Exercise requirements
Would you please copy every line from the records that contains the word "hline"?

[Source texts of formatted documents]
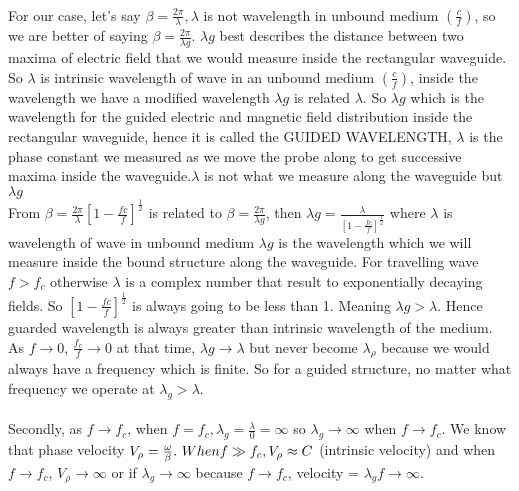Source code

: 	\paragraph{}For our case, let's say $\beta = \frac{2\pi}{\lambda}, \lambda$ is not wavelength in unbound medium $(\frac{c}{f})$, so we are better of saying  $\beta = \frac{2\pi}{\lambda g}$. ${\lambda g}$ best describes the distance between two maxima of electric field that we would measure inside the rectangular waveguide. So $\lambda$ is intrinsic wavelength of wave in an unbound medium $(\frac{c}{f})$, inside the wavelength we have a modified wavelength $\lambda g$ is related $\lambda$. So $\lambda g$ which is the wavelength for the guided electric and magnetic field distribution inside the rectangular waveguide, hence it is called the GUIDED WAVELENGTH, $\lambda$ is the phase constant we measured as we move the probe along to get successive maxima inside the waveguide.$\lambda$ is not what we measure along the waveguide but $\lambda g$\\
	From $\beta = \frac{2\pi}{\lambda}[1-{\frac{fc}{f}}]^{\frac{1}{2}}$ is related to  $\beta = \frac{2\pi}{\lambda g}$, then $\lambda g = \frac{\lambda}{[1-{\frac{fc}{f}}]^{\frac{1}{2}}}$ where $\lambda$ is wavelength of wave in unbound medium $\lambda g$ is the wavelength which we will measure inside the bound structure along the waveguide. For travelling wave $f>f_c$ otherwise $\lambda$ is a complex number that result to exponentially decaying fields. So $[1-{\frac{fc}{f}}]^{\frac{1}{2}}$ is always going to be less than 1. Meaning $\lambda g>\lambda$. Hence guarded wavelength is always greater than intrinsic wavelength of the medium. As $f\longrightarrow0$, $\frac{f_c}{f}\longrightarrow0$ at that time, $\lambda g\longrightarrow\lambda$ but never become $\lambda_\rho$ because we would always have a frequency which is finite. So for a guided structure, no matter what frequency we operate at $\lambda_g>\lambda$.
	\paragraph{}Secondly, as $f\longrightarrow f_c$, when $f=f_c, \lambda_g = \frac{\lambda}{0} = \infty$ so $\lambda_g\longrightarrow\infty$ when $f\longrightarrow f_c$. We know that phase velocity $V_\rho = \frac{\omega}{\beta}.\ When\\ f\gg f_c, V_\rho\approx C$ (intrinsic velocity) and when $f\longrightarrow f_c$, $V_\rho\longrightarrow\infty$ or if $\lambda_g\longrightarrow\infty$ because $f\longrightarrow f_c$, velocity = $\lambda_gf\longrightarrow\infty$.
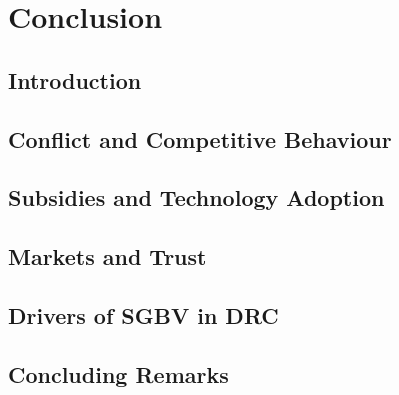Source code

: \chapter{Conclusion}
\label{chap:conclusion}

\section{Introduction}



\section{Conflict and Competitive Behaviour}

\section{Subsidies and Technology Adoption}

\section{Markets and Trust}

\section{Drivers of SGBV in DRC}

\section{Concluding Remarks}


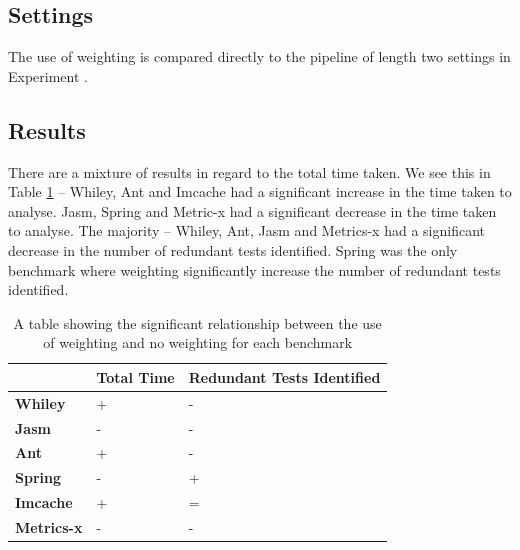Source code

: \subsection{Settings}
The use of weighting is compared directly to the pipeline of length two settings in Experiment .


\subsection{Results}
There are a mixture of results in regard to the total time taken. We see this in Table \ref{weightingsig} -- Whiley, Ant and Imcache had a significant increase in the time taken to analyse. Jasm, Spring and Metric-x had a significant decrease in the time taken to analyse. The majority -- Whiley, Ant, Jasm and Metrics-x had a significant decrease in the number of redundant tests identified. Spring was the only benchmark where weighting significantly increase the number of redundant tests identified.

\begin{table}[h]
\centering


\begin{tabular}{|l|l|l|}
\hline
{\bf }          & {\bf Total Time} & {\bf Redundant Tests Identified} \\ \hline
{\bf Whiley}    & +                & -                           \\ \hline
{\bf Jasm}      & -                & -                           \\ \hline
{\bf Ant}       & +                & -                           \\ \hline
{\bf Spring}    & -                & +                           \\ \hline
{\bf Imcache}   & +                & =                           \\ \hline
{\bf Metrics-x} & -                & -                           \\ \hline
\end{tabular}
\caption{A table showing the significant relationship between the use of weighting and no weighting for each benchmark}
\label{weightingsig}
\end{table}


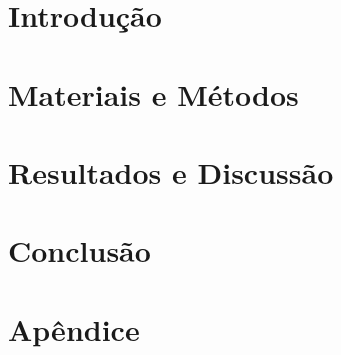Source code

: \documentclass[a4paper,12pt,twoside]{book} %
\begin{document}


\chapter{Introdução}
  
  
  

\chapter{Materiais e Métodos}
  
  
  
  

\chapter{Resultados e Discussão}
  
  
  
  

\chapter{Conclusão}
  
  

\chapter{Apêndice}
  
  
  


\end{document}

Answer for this exercise
\hline
{\bf }          & {\bf Total Time} & {\bf Redundant Tests Identified} \\ \hline
{\bf Whiley}    & +                & -                           \\ \hline
{\bf Jasm}      & -                & -                           \\ \hline
{\bf Ant}       & +                & -                           \\ \hline
{\bf Spring}    & -                & +                           \\ \hline
{\bf Imcache}   & +                & =                           \\ \hline
{\bf Metrics-x} & -                & -                           \\ \hline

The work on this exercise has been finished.